- What you have to do:
Determine how many lines of the material hold the string "canvasTexture" and reply with only that number.

════════

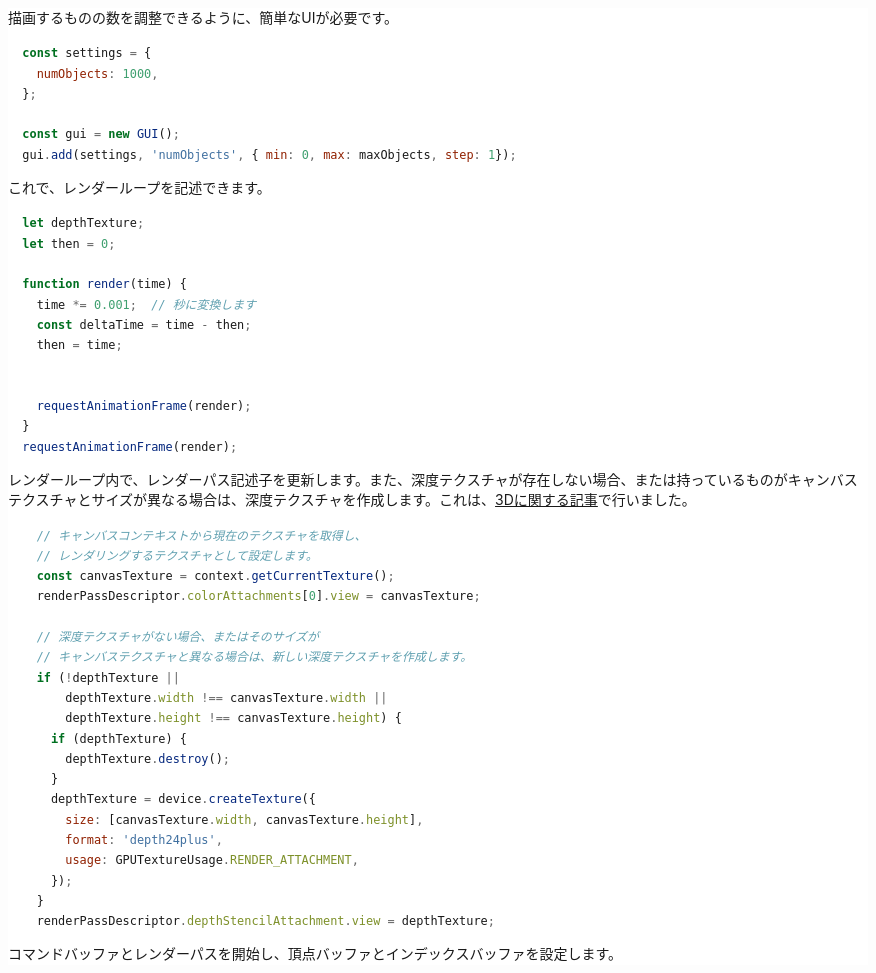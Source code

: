 描画するものの数を調整できるように、簡単なUIが必要です。

```js
  const settings = {
    numObjects: 1000,
  };

  const gui = new GUI();
  gui.add(settings, 'numObjects', { min: 0, max: maxObjects, step: 1});
```

これで、レンダーループを記述できます。

```js
  let depthTexture;
  let then = 0;

  function render(time) {
    time *= 0.001;  // 秒に変換します
    const deltaTime = time - then;
    then = time;


    requestAnimationFrame(render);
  }
  requestAnimationFrame(render);
```

レンダーループ内で、レンダーパス記述子を更新します。また、深度テクスチャが存在しない場合、または持っているものがキャンバステクスチャとサイズが異なる場合は、深度テクスチャを作成します。これは、[3Dに関する記事](webgpu-orthographic-projection.html#a-depth-textures)で行いました。

```js
    // キャンバスコンテキストから現在のテクスチャを取得し、
    // レンダリングするテクスチャとして設定します。
    const canvasTexture = context.getCurrentTexture();
    renderPassDescriptor.colorAttachments[0].view = canvasTexture;

    // 深度テクスチャがない場合、またはそのサイズが
    // キャンバステクスチャと異なる場合は、新しい深度テクスチャを作成します。
    if (!depthTexture ||
        depthTexture.width !== canvasTexture.width ||
        depthTexture.height !== canvasTexture.height) {
      if (depthTexture) {
        depthTexture.destroy();
      }
      depthTexture = device.createTexture({
        size: [canvasTexture.width, canvasTexture.height],
        format: 'depth24plus',
        usage: GPUTextureUsage.RENDER_ATTACHMENT,
      });
    }
    renderPassDescriptor.depthStencilAttachment.view = depthTexture;
```

コマンドバッファとレンダーパスを開始し、頂点バッファとインデックスバッファを設定します。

════════

- Solution to the exercise:
5